Всё было так, как ему рассказывал Чаадаев. До Кронштадта их провожал Якушкин — тот самый милый Якушкин, давши! друг Чаадаева, который в Каменке воскликнул: «Пушкин, да кто же в России не знает ваших ноэлей!» — и который теперь отбывал каторгу в Нерчинских рудниках. Только отплыли, как разыгралась буря. Чаадаев упорно смотрел вперёд, а он, Пушкин, с грустью оглядывался на печальные берега туманной родины своей... Вот они уже в Париже. Боже мой, ведь Чаадаев здесь был уже прежде, победителем самого Наполеона; но и он, Пушкин, знал великий город так подробно, будто в нём родился...

Вдруг из какого-то тумана возник давний знакомец, Николай Тургенев, он выглядел неестественно тощим, а черты желчного его лица ещё более обострились. Сильно прихрамывая, он приблизился. Пушкин простёр к нему руки.

   — Вы что же, никогда не вернётесь в Россию? — спросил он. — Ваши товарищи вас почитают бесчестным, потому что на дуэли не уклоняются от огня противника.

   — Но я не могу, я приговорён к смерти... За то, что хотел для России свободы... — Николай Тургенев закрыл лицо руками и заплакал.

Ах, Боже мой, давно ли в Петербурге, в квартире братьев Тургеневых на набережной Фонтанки, вблизи печального Михайловского замка, он, Пушкин, сочинил знаменитую свою «Вольность»! Увы, они все уже не те...

   — В Лондон, в Лондон, — торопил Чаадаев. — Мой друг, Англия не Россия.
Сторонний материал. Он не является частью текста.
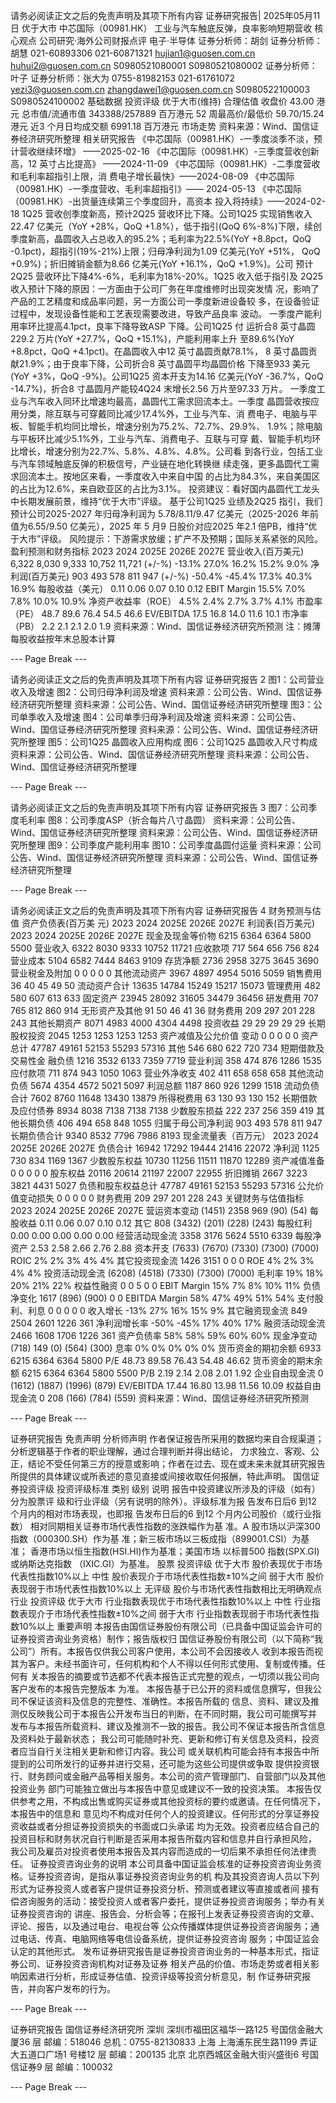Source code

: 请务必阅读正文之后的免责声明及其项下所有内容
证券研究报告| 2025年05月11日
优于大市
中芯国际（00981.HK）
工业与汽车触底反弹，良率影响短期营收
核心观点
公司研究·海外公司财报点评
电子·半导体
证券分析师：胡剑
证券分析师：胡慧
021-60893306
021-60871321
hujian1@guosen.com.cn
huhui2@guosen.com.cn
S0980521080001
S0980521080002
证券分析师：叶子
证券分析师：张大为
0755-81982153
021-61761072
yezi3@guosen.com.cn
zhangdawei1@guosen.com.cn
S0980522100003
S0980524100002
基础数据
投资评级
优于大市(维持)
合理估值
收盘价
43.00 港元
总市值/流通市值
343388/257889 百万港元
52 周最高价/最低价
59.70/15.24 港元
近3 个月日均成交额
6991.18 百万港元
市场走势
资料来源：Wind、国信证券经济研究所整理
相关研究报告
《中芯国际（00981.HK）-一季度淡季不淡，预计营收继续环增》
——2025-02-16
《中芯国际（00981.HK）-三季度营收创新高，12 英寸占比提高》
——2024-11-09
《中芯国际（00981.HK）-二季度营收和毛利率超指引上限，消
费电子增长最快》——2024-08-09
《中芯国际（00981.HK）-一季度营收、毛利率超指引》——
2024-05-13
《中芯国际（00981.HK）-出货量连续第三个季度回升，高资本
投入将持续》——2024-02-18
1Q25 营收创季度新高，预计2Q25 营收环比下降。公司1Q25 实现销售收入
22.47 亿美元（YoY +28%，QoQ +1.8%），低于指引(QoQ 6%-8%)下限，续创
季度新高，晶圆收入占总收入的95.2%；毛利率为22.5%(YoY +8.8pct，QoQ
-0.1pct)，超指引(19%-21%)上限；归母净利润为1.09 亿美元(YoY +51%，
QoQ +0.9%)；折旧摊销金额为8.66 亿美元(YoY +16.1%，QoQ +1.9%)。公司
预计2Q25 营收环比下降4%-6%，毛利率为18%-20%。1Q25 收入低于指引及
2Q25 收入预计下降的原因：一方面由于公司厂务在年度维修时出现突发情
况，影响了产品的工艺精度和成品率问题，另一方面公司一季度新进设备较
多，在设备验证过程中，发现设备性能和工艺表现需要改进，导致产品良率
波动。
一季度产能利用率环比提高4.1pct，良率下降导致ASP 下降。公司1Q25 付
运折合8 英寸晶圆229.2 万片(YoY +27.7%，QoQ +15.1%)，产能利用率上升
至89.6%(YoY +8.8pct，QoQ +4.1pct)。在晶圆收入中12 英寸晶圆贡献78.1%，
8 英寸晶圆贡献21.9%；由于良率下降，公司折合8 英寸晶圆平均晶圆价格
下降至933 美元(YoY +3%，QoQ -9%)。公司1Q25 资本开支为14.16 亿美元(YoY
-36.7%，QoQ -14.7%)，折合8 寸晶圆月产能较4Q24 末增长2.56 万片至97.33
万片。
一季度工业与汽车收入同环比增速均最高，晶圆代工需求回流本土。一季度
晶圆营收按应用分类，除互联与可穿戴同比减少17.4%外，工业与汽车、消
费电子、电脑与平板、智能手机均同比增长，增速分别为75.2%、72.7%、29.9%、
1.9%；除电脑与平板环比减少5.1%外，工业与汽车、消费电子、互联与可穿
戴、智能手机均环比增长，增速分别为22.7%、5.8%、4.8%、4.8%。公司看
到各行业，包括工业与汽车领域触底反弹的积极信号，产业链在地化转换继
续走强，更多晶圆代工需求回流本土。按地区来看，一季度收入中来自中国
的占比为84.3%，来自美国区的占比为12.6%，来自欧亚区的占比为3.1%。
投资建议：看好国内晶圆代工龙头中长期发展前景，维持“优于大市”评级。
基于公司1Q25 业绩及2Q25 指引，我们预计公司2025-2027 年归母净利润为
5.78/8.11/9.47 亿美元（2025-2026 年前值为6.55/9.50 亿美元），2025 年
5 月9 日股价对应2025 年2.1 倍PB，维持“优于大市”评级。
风险提示：下游需求放缓；扩产不及预期；国际关系紧张的风险。
盈利预测和财务指标
2023
2024
2025E
2026E
2027E
营业收入(百万美元)
6,322
8,030
9,333
10,752
11,721
(+/-%)
-13.1%
27.0%
16.2%
15.2%
9.0%
净利润(百万美元)
903
493
578
811
947
(+/-%)
-50.4%
-45.4%
17.3%
40.3%
16.9%
每股收益（美元）
0.11
0.06
0.07
0.10
0.12
EBIT
Margin
15.5%
7.0%
7.8%
10.0%
10.9%
净资产收益率（ROE）
4.5%
2.4%
2.7%
3.7%
4.1%
市盈率（PE）
48.7
89.6
76.4
54.5
46.6
EV/EBITDA
17.5
16.8
14.0
11.6
10.1
市净率（PB）
2.2
2.1
2.1
2.0
1.9
资料来源：Wind、国信证券经济研究所预测
注：摊薄每股收益按年末总股本计算


--- Page Break ---

请务必阅读正文之后的免责声明及其项下所有内容
证券研究报告
2
图1：公司营业收入及增速
图2：公司归母净利润及增速
资料来源：公司公告、Wind、国信证券经济研究所整理
资料来源：公司公告、Wind、国信证券经济研究所整理
图3：公司单季收入及增速
图4：公司单季归母净利润及增速
资料来源：公司公告、Wind、国信证券经济研究所整理
资料来源：公司公告、Wind、国信证券经济研究所整理
图5：公司1Q25 晶圆收入应用构成
图6：公司1Q25 晶圆收入尺寸构成
资料来源：公司公告、Wind、国信证券经济研究所整理
资料来源：公司公告、Wind、国信证券经济研究所整理


--- Page Break ---

请务必阅读正文之后的免责声明及其项下所有内容
证券研究报告
3
图7：公司季度毛利率
图8：公司季度ASP（折合每片八寸晶圆）
资料来源：公司公告、Wind、国信证券经济研究所整理
资料来源：公司公告、Wind、国信证券经济研究所整理
图9：公司季度产能利用率
图10：公司季度晶圆付运量
资料来源：公司公告、Wind、国信证券经济研究所整理
资料来源：公司公告、Wind、国信证券经济研究所整理


--- Page Break ---

请务必阅读正文之后的免责声明及其项下所有内容
证券研究报告
4
财务预测与估值
资产负债表(百万美
元)
2023
2024
2025E
2026E
2027E 利润表(百万美元)
2023
2024
2025E
2026E
2027E
现金及现金等价物
6215
6364
6364
5800
5500 营业收入
6322
8030
9333
10752
11721
应收款项
717
564
656
756
824 营业成本
5104
6582
7444
8463
9109
存货净额
2736
2958
3275
3645
3690 营业税金及附加
0
0
0
0
0
其他流动资产
3967
4897
4954
5016
5059 销售费用
36
40
45
49
50
流动资产合计
13635
14784
15249
15217
15073 管理费用
482
580
607
613
633
固定资产
23945
28092
31605
34479
36456 研发费用
707
765
812
860
914
无形资产及其他
91
50
46
41
36 财务费用
209
297
201
228
243
其他长期资产
8071
4983
4000
4304
4498 投资收益
29
29
29
29
29
长期股权投资
2045
1253
1253
1253
1253
资产减值及公允价值
变动
0
0
0
0
0
资产总计
47787
49161
52153
55293
57316 其他
546
680
622
720
734
短期借款及交易性金
融负债
1216
3532
6133
7359
7719 营业利润
358
474
876
1286
1535
应付款项
711
874
943
1050
1063 营业外净收支
402
411
658
658
658
其他流动负债
5674
4354
4572
5021
5097 利润总额
1187
860
926
1299
1518
流动负债合计
7602
8760
11648
13430
13879 所得税费用
63
130
93
130
152
长期借款及应付债券
8934
8038
7138
7138
7138 少数股东损益
222
237
256
359
419
其他长期负债
406
494
658
848
1055 归属于母公司净利润
903
493
578
811
947
长期负债合计
9340
8532
7796
7986
8193 现金流量表（百万元）
2023
2024
2025E
2026E
2027E
负债合计
16942
17292
19444
21416
22072 净利润
1125
730
834
1169
1367
少数股东权益
10730
11256
11511
11870
12289 资产减值准备
0
0
0
0
0
股东权益
20116
20614
21197
22007
22955 折旧摊销
2667
3223
3821
4431
5027
负债和股东权益总计
47787
49161
52153
55293
57316 公允价值变动损失
0
0
0
0
0
财务费用
209
297
201
228
243
关键财务与估值指标
2023
2024
2025E
2026E
2027E 营运资本变动
(1451)
2358
969
(90)
(54)
每股收益
0.11
0.06
0.07
0.10
0.12 其它
808
(3432)
(201)
(228)
(243)
每股红利
0.00
0.00
0.00
0.00
0.00 经营活动现金流
3358
3176
5624
5510
6339
每股净资产
2.53
2.58
2.66
2.76
2.88 资本开支
(7633)
(7670)
(7330)
(7300)
(7000)
ROIC
2%
2%
3%
4%
4% 其它投资现金流
1426
3151
0
0
0
ROE
4%
2%
3%
4%
4% 投资活动现金流
(6208)
(4518)
(7330)
(7300)
(7000)
毛利率
19%
18%
20%
21%
22% 权益性融资
0
0
5
0
0
EBIT Margin
15%
7%
8%
10%
11% 负债净变化
1617
(896)
(900)
0
0
EBITDA
Margin
58%
47%
49%
51%
54% 支付股利、利息
0
0
0
0
0
收入增长
-13%
27%
16%
15%
9% 其它融资现金流
849
2504
2601
1226
361
净利润增长率
-50%
-45%
17%
40%
17% 融资活动现金流
2466
1608
1706
1226
361
资产负债率
58%
58%
59%
60%
60% 现金净变动
(718)
149
(0)
(564)
(300)
息率
0%
0%
0%
0%
0% 货币资金的期初余额
6933
6215
6364
6364
5800
P/E
48.73
89.58
76.43
54.48
46.62 货币资金的期末余额
6215
6364
6364
5800
5500
P/B
2.19
2.14
2.08
2.01
1.92 企业自由现金流
0
(1612)
(1887)
(1996)
(879)
EV/EBITDA
17.44
16.80
13.98
11.56
10.09 权益自由现金流
0
208
(166)
(784)
(559)
资料来源：Wind、国信证券经济研究所预测


--- Page Break ---

证券研究报告
免责声明
分析师声明
作者保证报告所采用的数据均来自合规渠道；分析逻辑基于作者的职业理解，通过合理判断并得出结论，
力求独立、客观、公正，结论不受任何第三方的授意或影响；作者在过去、现在或未来未就其研究报告
所提供的具体建议或所表述的意见直接或间接收取任何报酬，特此声明。
国信证券投资评级
投资评级标准
类别
级别
说明
报告中投资建议所涉及的评级（如有）分为股票评
级和行业评级（另有说明的除外）。评级标准为报
告发布日后6 到12 个月内的相对市场表现，也即报
告发布日后的6 到12 个月内公司股价（或行业指数）
相对同期相关证券市场代表性指数的涨跌幅作为基
准。A 股市场以沪深300 指数（000300.SH）作为基
准；新三板市场以三板成指（899001.CSI）为基准；
香港市场以恒生指数(HSI.HI)作为基准；美国市场
以标普500 指数(SPX.GI)或纳斯达克指数
（IXIC.GI）为基准。
股票
投资评级
优于大市
股价表现优于市场代表性指数10%以上
中性
股价表现介于市场代表性指数±10%之间
弱于大市
股价表现弱于市场代表性指数10%以上
无评级
股价与市场代表性指数相比无明确观点
行业
投资评级
优于大市
行业指数表现优于市场代表性指数10%以上
中性
行业指数表现介于市场代表性指数±10%之间
弱于大市
行业指数表现弱于市场代表性指数10%以上
重要声明
本报告由国信证券股份有限公司（已具备中国证监会许可的证券投资咨询业务资格）制作；报告版权归
国信证券股份有限公司（以下简称“我公司”）所有。本报告仅供我公司客户使用，本公司不会因接收人
收到本报告而视其为客户。未经书面许可，任何机构和个人不得以任何形式使用、复制或传播。任何有
关本报告的摘要或节选都不代表本报告正式完整的观点，一切须以我公司向客户发布的本报告完整版本
为准。
本报告基于已公开的资料或信息撰写，但我公司不保证该资料及信息的完整性、准确性。本报告所载的
信息、资料、建议及推测仅反映我公司于本报告公开发布当日的判断，在不同时期，我公司可能撰写并
发布与本报告所载资料、建议及推测不一致的报告。我公司不保证本报告所含信息及资料处于最新状态；
我公司可能随时补充、更新和修订有关信息及资料，投资者应当自行关注相关更新和修订内容。我公司
或关联机构可能会持有本报告中所提到的公司所发行的证券并进行交易，还可能为这些公司提供或争取
提供投资银行、财务顾问或金融产品等相关服务。本公司的资产管理部门、自营部门以及其他投资业务
部门可能独立做出与本报告中意见或建议不一致的投资决策。
本报告仅供参考之用，不构成出售或购买证券或其他投资标的要约或邀请。在任何情况下，本报告中的信息和
意见均不构成对任何个人的投资建议。任何形式的分享证券投资收益或者分担证券投资损失的书面或口头承诺
均为无效。投资者应结合自己的投资目标和财务状况自行判断是否采用本报告所载内容和信息并自行承担风险，
我公司及雇员对投资者使用本报告及其内容而造成的一切后果不承担任何法律责任。
证券投资咨询业务的说明
本公司具备中国证监会核准的证券投资咨询业务资格。证券投资咨询，是指从事证券投资咨询业务的机
构及其投资咨询人员以下列形式为证券投资人或者客户提供证券投资分析、预测或者建议等直接或者间
接有偿咨询服务的活动：接受投资人或者客户委托，提供证券投资咨询服务；举办有关证券投资咨询的
讲座、报告会、分析会等；在报刊上发表证券投资咨询的文章、评论、报告，以及通过电台、电视台等
公众传播媒体提供证券投资咨询服务；通过电话、传真、电脑网络等电信设备系统，提供证券投资咨询
服务；中国证监会认定的其他形式。
发布证券研究报告是证券投资咨询业务的一种基本形式，指证券公司、证券投资咨询机构对证券及证券
相关产品的价值、市场走势或者相关影响因素进行分析，形成证券估值、投资评级等投资分析意见，制
作证券研究报告，并向客户发布的行为。


--- Page Break ---

证券研究报告
国信证券经济研究所
深圳
深圳市福田区福华一路125 号国信金融大厦36 层
邮编：518046
总机：0755-82130833
上海
上海浦东民生路1199 弄证大五道口广场1 号楼12 层
邮编：200135
北京
北京西城区金融大街兴盛街6 号国信证券9 层
邮编：100032


--- Page Break ---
Я хочу послушать парламентские дебаты...

   — Но зачем же Англии быть Россией? — сказал Пушкин. — Это всё равно что требовать, чтобы Россия превратилась в Англию... Ведь это просто немыслимо.

   — В Италию, мой друг, в Италию!..

   — Но почему вы считаете, что римская церковь выше и душеспасительнее нашей православной?..

Он тоже заплакал. Он тосковал по России. Вокруг всё ему было чуждо. В сонной фантасмагории один пейзаж сменился другим — и михайловские рощи окружили его.

Когда он проснулся, то услышал надрывный низкий храп коридорного.